I should pay no tax on excess contributions if I didn't really contribute, right?

  • March 28, 2025
  • 1 reply
  • 0 views

I don't think I should be paying 6% additional tax because the excess contributions were a mistake I immediately did a corrective disbursement to reverse. How do I get that represented on my return?

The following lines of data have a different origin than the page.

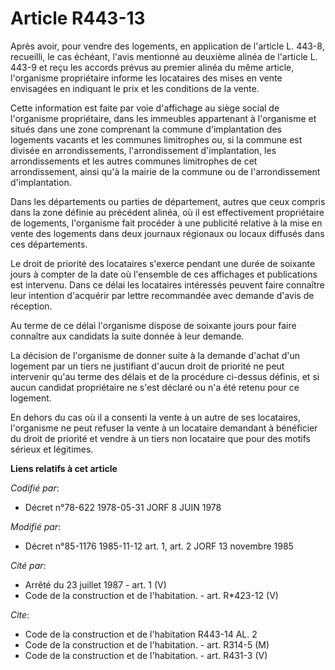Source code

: # Article R443-13

Après avoir, pour vendre des logements, en application de l'article L. 443-8, recueilli, le cas échéant, l'avis mentionné au
deuxième alinéa de l'article L. 443-9 et reçu les accords prévus au premier alinéa du même article, l'organisme propriétaire
informe les locataires des mises en vente envisagées en indiquant le prix et les conditions de la vente.

Cette information est faite par voie d'affichage au siège social de l'organisme propriétaire, dans les immeubles appartenant
à l'organisme et situés dans une zone comprenant la commune d'implantation des logements vacants et les communes limitrophes
ou, si la commune est divisée en arrondissements, l'arrondissement d'implantation, les arrondissements et les autres communes
limitrophes de cet arrondissement, ainsi qu'à la mairie de la commune ou de l'arrondissement d'implantation.

Dans les départements ou parties de département, autres que ceux compris dans la zone définie au précédent alinéa, où il est
effectivement propriétaire de logements, l'organisme fait procéder à une publicité relative à la mise en vente des logements
dans deux journaux régionaux ou locaux diffusés dans ces départements.

Le droit de priorité des locataires s'exerce pendant une durée de soixante jours à compter de la date où l'ensemble de ces
affichages et publications est intervenu. Dans ce délai les locataires intéressés peuvent faire connaître leur intention
d'acquérir par lettre recommandée avec demande d'avis de réception.

Au terme de ce délai l'organisme dispose de soixante jours pour faire connaître aux candidats la suite donnée à leur demande.

La décision de l'organisme de donner suite à la demande d'achat d'un logement par un tiers ne justifiant d'aucun droit de
priorité ne peut intervenir qu'au terme des délais et de la procédure ci-dessus définis, et si aucun candidat propriétaire ne
s'est déclaré ou n'a été retenu pour ce logement.

En dehors du cas où il a consenti la vente à un autre de ses locataires, l'organisme ne peut refuser la vente à un locataire
demandant à bénéficier du droit de priorité et vendre à un tiers non locataire que pour des motifs sérieux et légitimes.

**Liens relatifs à cet article**

_Codifié par_:

  - Décret n°78-622 1978-05-31 JORF 8 JUIN 1978

_Modifié par_:

  - Décret n°85-1176 1985-11-12 art. 1, art. 2 JORF 13 novembre 1985

_Cité par_:

  - Arrêté du 23 juillet 1987 - art. 1 (V)
  - Code de la construction et de l'habitation. - art. R*423-12 (V)

_Cite_:

  - Code de la construction et de l'habitation R443-14 AL. 2
  - Code de la construction et de l'habitation. - art. R314-5 (M)
  - Code de la construction et de l'habitation. - art. R431-3 (V)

I made a $7700 Roth contribution and a $300 trad IRA contribution earlier this month for 2024, then reversed both. I already got help creating a 1099-R form and manually entering the corrections:  (https://ttlc.intuit.com/community/tax-credits-deductions/... )

 

1 reply

March 28, 2025

If you did not go back to the IRA contribution section and indicate that you withdrew the excess contribution, TurboTax will calculate the penalty and include the 5329.  Go back to the section in Deductions & Credits and make sure you are not showing the contributions.

fanfare
March 28, 2025

you can't "reverse" it without the custodians help. the custodian has to calculate any earnings, report the earnings to IRS, send them back also  and you pay tax on that.

 

@macrocephalia 

A distribution on your own is just taking money from an IRA which is taxed and penalized, which is not pretty.

March 28, 2025

@fanfare Broker/custodian did the disbursements to undo the contributions. There were no earnings on them as it was barely in there. That shouldn't mean tax or penalty, right? (Hence my confusion over this 6%)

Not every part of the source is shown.